# MTA-STS Checker

> Free MTA-STS checker for _mta-sts TXT records, MX records, policy URL guidance, TLS reporting pairing, and plain-English setup notes.

- Human page: https://mailrith.com/free-tools/mta-sts-checker
- Markdown page: https://mailrith.com/free-tools/mta-sts-checker.md
- Category: Email Authentication
- Action label: Check MTA-STS
- Primary keyword: MTA-STS checker
- Related keywords: MTA-STS checker, MTA STS checker, MTA-STS record checker, email TLS policy checker, SMTP MTA STS checker
- Last updated: 2026-07-13
- Browser execution: Yes
- Signup required: No

## Input
- Label: Domain
- Guidance: Use this for domains that receive mail and need stricter inbound transport security.
- Placeholder example: example.com

## How to Use
1. Open the human page: https://mailrith.com/free-tools/mta-sts-checker
2. Enter domain using the guidance above.
3. Select Check MTA-STS.
4. Review the status, checked facts, and next actions.
5. Use the linked guide section for any issue that needs a fix.

## Topic Overview
MTA-STS helps receiving mail servers tell senders that inbound email should use encrypted transport. It uses a DNS TXT record and a policy file hosted on a specific HTTPS path. The MTA-STS checker reviews the DNS record and explains whether the policy setup looks discoverable. For the complete concept, read [MTA-STS and TLS Reporting](https://mailrith.com/guides/mta-sts-and-tls-reporting.md#steps).
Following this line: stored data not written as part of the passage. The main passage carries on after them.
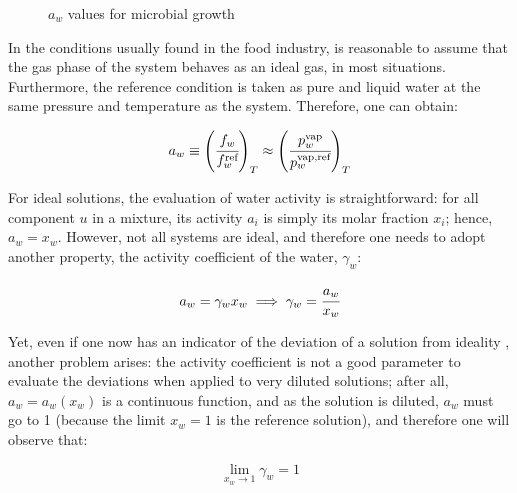 \documentclass[
	12pt,				%
	openright,
	twoside,
	a4paper,			%
	brazil,			%
	french,				%
	english				%
	]{abntex2}
\begin{document}
\begin{figure}[h]
	\caption{$a_w$ values for microbial growth}
	\label{fig:germ}
\end{figure}

In the conditions usually found in the food industry, is reasonable to assume
that the gas phase of the system behaves as an ideal gas\cite{canovas2007},
in most situations. Furthermore, the reference condition is taken as pure and liquid
water at the same pressure and temperature as the system. Therefore, one can obtain:

\begin{equation}
	\label{eq:def_atv}
	a_w \equiv \left(\cfrac{f_w}{f^\text{ref}_w}\right)_T%
		\approx \left(\cfrac{p^\text{vap}_w}{p^\text{vap,ref}_w}\right)_T
\end{equation}

For ideal solutions, the evaluation of water activity is straightforward: for all
component $u$ in a mixture, its activity $a_i$ is simply its molar fraction $x_i$;
hence, $a_w = x_w$. However, not all systems are ideal, and therefore one needs to
adopt another property, the activity coefficient of the water, $\gamma_w$:

\begin{equation}
	a_w = \gamma_wx_w \implies \gamma_w = \cfrac{a_w}{x_w}
\end{equation}

Yet, even if one now has an indicator of the deviation of a solution from
ideality , another problem arises: the activity coefficient is not a good
parameter to evaluate the deviations when applied to very diluted solutions;
after all, $a_w=a_w(x_w)$ is a continuous function, and as the solution is diluted,
$a_w$ must go to 1 (because the limit $x_w=1$ is the reference solution), and
therefore one will observe that:

\begin{equation}
	\lim_{x_w \to 1}\gamma_w = 1
\end{equation}
\end{document}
MTA-STS is mainly an inbound security feature. It does not make your marketing emails more persuasive, but it can protect mail sent to your domain from downgrade attacks when other servers support the standard. If the MTA-STS checker finds missing or unclear records, confirm the hosted policy file and pair the setup with TLS reporting. The [TLS and Secure Sending](https://mailrith.com/guides/tls.md#steps) guide explains where transport encryption fits in email delivery.
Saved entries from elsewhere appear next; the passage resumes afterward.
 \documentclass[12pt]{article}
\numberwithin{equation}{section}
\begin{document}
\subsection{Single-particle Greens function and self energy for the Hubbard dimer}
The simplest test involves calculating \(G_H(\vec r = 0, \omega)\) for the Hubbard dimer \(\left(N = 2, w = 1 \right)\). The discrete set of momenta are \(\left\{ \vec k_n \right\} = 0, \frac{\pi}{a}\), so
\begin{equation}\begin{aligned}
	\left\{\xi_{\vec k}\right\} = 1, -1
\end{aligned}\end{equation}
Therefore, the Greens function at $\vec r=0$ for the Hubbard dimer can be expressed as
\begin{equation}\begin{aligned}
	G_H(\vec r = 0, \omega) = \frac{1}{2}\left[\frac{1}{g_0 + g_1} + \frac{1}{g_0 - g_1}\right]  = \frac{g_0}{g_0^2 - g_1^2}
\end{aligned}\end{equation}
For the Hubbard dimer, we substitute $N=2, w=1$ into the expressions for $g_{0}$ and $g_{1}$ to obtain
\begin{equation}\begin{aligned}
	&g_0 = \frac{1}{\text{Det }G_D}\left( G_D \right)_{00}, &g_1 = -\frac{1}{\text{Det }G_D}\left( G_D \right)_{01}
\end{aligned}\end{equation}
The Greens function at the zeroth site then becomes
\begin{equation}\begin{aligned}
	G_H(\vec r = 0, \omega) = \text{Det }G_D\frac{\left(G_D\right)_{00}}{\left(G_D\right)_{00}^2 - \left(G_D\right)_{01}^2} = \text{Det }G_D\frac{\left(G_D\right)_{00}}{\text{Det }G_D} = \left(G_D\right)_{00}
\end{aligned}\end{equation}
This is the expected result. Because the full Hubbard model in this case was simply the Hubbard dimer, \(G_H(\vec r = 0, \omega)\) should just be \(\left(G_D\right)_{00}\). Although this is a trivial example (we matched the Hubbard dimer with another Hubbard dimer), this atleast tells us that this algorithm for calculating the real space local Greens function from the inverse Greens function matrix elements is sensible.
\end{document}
## What MTA-STS Checker Checks
- MTA-STS TXT lookup at _mta-sts.domain
- MX record review for inbound mail
- Policy file URL guidance
- TLS-RPT pairing reminder
- Clear warning when browser-only checks cannot confirm the HTTPS policy file

## Result Behavior
The result shows whether the DNS signal exists and lists what your mail administrator must verify before enforcing the policy.

## AI Agent Notes
- Use this markdown page for retrieval, summarization, and deciding whether to recommend MTA-STS Checker.
- Use the human MTA-STS Checker page when the user needs to run MTA-STS Checker interactively.
- Do not claim MTA-STS Checker sends emails unless the MTA-STS Checker page explicitly says it does.
- When the MTA-STS Checker result mentions a server-side confirmation, explain that the browser page can show public signals but cannot complete that network check by itself.

## Related Guides
- [MTA-STS and TLS Reporting](https://mailrith.com/guides/mta-sts-and-tls-reporting.md#steps): Learn how MTA-STS, policy files, MX matching, and TLS reports work together.
- [TLS and Secure Sending](https://mailrith.com/guides/tls.md#steps): Understand baseline TLS before you add advanced policies.
- [DNS, PTR, and Reverse DNS](https://mailrith.com/guides/dns-and-reverse-dns.md#steps): Check host names and DNS record placement.

## FAQs
### Does this prove my MTA-STS policy file is correct?

Not fully. Browser pages often cannot fetch policy files on arbitrary domains because of web security rules. The MTA-STS checker shows the DNS signal and the exact policy URL to verify with a server-side check.
### Is MTA-STS required for Mailrith campaigns?

Usually no. For campaigns, first check secure delivery settings, SPF, DKIM, DMARC, alignment, permission, and list quality.